(Data records)
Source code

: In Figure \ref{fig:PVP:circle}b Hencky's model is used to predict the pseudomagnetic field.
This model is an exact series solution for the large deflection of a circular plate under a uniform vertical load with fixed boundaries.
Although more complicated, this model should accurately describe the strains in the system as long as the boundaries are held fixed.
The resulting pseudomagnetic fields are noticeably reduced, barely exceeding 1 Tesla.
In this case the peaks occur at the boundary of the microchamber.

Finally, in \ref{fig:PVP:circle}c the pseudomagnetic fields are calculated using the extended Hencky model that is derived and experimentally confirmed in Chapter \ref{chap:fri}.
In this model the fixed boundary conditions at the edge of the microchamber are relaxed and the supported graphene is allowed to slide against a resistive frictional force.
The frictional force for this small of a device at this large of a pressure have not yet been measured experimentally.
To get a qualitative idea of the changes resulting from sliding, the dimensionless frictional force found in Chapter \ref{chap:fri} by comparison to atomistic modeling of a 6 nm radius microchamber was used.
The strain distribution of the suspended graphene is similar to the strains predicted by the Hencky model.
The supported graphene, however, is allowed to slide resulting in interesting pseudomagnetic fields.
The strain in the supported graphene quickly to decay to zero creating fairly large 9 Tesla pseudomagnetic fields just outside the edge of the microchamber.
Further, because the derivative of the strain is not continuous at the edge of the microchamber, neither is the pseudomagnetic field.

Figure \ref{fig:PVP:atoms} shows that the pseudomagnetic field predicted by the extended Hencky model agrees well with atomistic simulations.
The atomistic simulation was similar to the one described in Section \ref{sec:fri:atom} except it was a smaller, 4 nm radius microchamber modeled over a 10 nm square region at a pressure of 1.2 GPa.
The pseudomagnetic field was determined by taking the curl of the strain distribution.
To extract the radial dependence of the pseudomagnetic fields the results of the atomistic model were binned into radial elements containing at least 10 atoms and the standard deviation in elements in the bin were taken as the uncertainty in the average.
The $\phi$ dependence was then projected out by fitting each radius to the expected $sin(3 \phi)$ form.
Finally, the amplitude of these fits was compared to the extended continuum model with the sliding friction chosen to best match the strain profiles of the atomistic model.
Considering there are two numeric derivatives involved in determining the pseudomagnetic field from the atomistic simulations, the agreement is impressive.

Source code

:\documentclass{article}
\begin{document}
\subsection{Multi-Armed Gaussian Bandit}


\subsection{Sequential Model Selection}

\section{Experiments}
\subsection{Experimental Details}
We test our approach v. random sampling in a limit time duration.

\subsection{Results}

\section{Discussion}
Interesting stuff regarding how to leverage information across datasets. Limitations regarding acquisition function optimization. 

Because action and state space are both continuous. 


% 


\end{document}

### Problem details
Filtering the entries above by the word "atoms", copy each line that matches.

### Written response
Figure \ref{fig:PVP:atoms} shows that the pseudomagnetic field predicted by the extended Hencky model agrees well with atomistic simulations.
To extract the radial dependence of the pseudomagnetic fields the results of the atomistic model were binned into radial elements containing at least 10 atoms and the standard deviation in elements in the bin were taken as the uncertainty in the average.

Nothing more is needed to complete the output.